B. le previsioni di esclusione di cui all’art. 1, comma 2, lett. a) ovvero di cui alla successiva lett. b) operano sempre una selezione specifica e chiusa, vuoi richiamando l’articolo e la rubrica (lett. a) vuoi rinviando ai reati di cui al D.P.R. n. 309 del 1990, art. 73 semprechè aggravati ai sensi dell’art. 80 o a quelli di cui all’art. 74, nè tra i primi nè tra i secondi essendo all’evidenza comprensibili i delitti "tentati";

C. la chiave di lettura corretta secondo legge e, quel che rileva, secundum costitutionem, non può che portare a negare ingresso a qualsiasi interpretazione estensiva del chiaro dettato di esclusione, ancor più ove esso sia sorretto da una valutazione di disvalore sociale correlato al trattamento sanzionatorio previsto dalle norme richiamate, sicchè è solo con riguardo a quei delitti puniti con quel trattamento che è stata intesa la scelta di escludere l’applicazione del provvedimento di clemenza.

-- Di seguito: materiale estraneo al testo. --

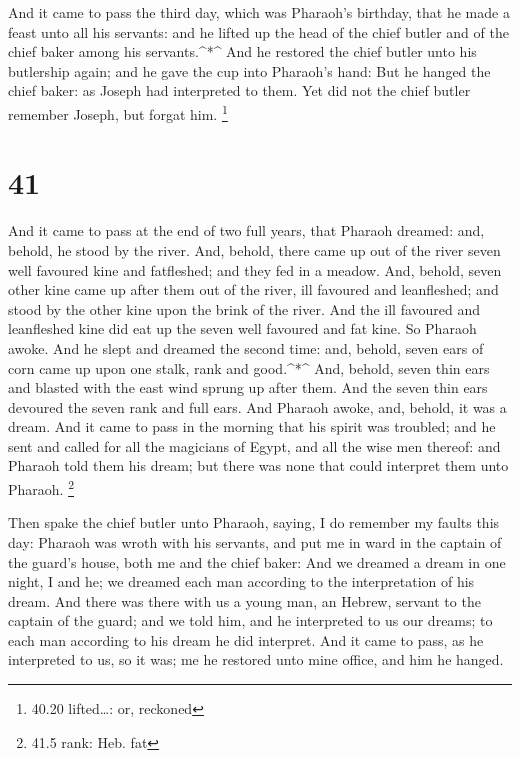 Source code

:  And it came to pass the third day, which was Pharaoh's
birthday, that he made a feast unto all his servants: and he lifted up
the head of the chief butler and of the chief baker among his
servants.\^{}*\^{}  And he restored the chief butler unto
his butlership again; and he gave the cup into Pharaoh's hand:
 But he hanged the chief baker: as Joseph had interpreted
to them.  Yet did not the chief butler remember Joseph, but
forgat him. \footnote{40.20 lifted\ldots: or, reckoned}

\hypertarget{section-40}{%
\section{41}\label{section-40}}

 And it came to pass at the end of two full years, that
Pharaoh dreamed: and, behold, he stood by the river.  And,
behold, there came up out of the river seven well favoured kine and
fatfleshed; and they fed in a meadow.  And, behold, seven
other kine came up after them out of the river, ill favoured and
leanfleshed; and stood by the other kine upon the brink of the river.
 And the ill favoured and leanfleshed kine did eat up the
seven well favoured and fat kine. So Pharaoh awoke.  And he
slept and dreamed the second time: and, behold, seven ears of corn came
up upon one stalk, rank and good.\^{}*\^{}  And, behold,
seven thin ears and blasted with the east wind sprung up after them.
 And the seven thin ears devoured the seven rank and full
ears. And Pharaoh awoke, and, behold, it was a dream.  And
it came to pass in the morning that his spirit was troubled; and he sent
and called for all the magicians of Egypt, and all the wise men thereof:
and Pharaoh told them his dream; but there was none that could interpret
them unto Pharaoh. \footnote{41.5 rank: Heb. fat}

 Then spake the chief butler unto Pharaoh, saying, I do
remember my faults this day:  Pharaoh was wroth with his
servants, and put me in ward in the captain of the guard's house, both
me and the chief baker:  And we dreamed a dream in one
night, I and he; we dreamed each man according to the interpretation of
his dream.  And there was there with us a young man, an
Hebrew, servant to the captain of the guard; and we told him, and he
interpreted to us our dreams; to each man according to his dream he did
interpret.  And it came to pass, as he interpreted to us,
so it was; me he restored unto mine office, and him he hanged.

Puntualmente applicando, pertanto, l’appena riportata lezione interpretativa di questa Corte, va in conclusione pienamente condivisa la tesi del giudice a quo secondo cui il principio di diritto con essa affermato è riferito alla L. n. 241 del 2006, art. 1, comma 2, lett. a) e b), e non già alle ipotesi di cui alle lett. c), d) ed e) successive.

4. Alla stregua delle esposte considerazioni il ricorso in esame deve essere rigettato ed il ricorrente condannato, ai sensi dell’art. 616 c.p.p., al pagamento delle spese processuali.
P.Q.M.

La Corte rigetta il ricorso e condanna il ricorrente al pagamento delle spese processuali.

Così deciso in Roma, il 9 ottobre 2012.

Depositato in Cancelleria il 16 novembre 2012

Testo non ufficiale. La sola stampa del bollettino ufficiale ha carattere legale.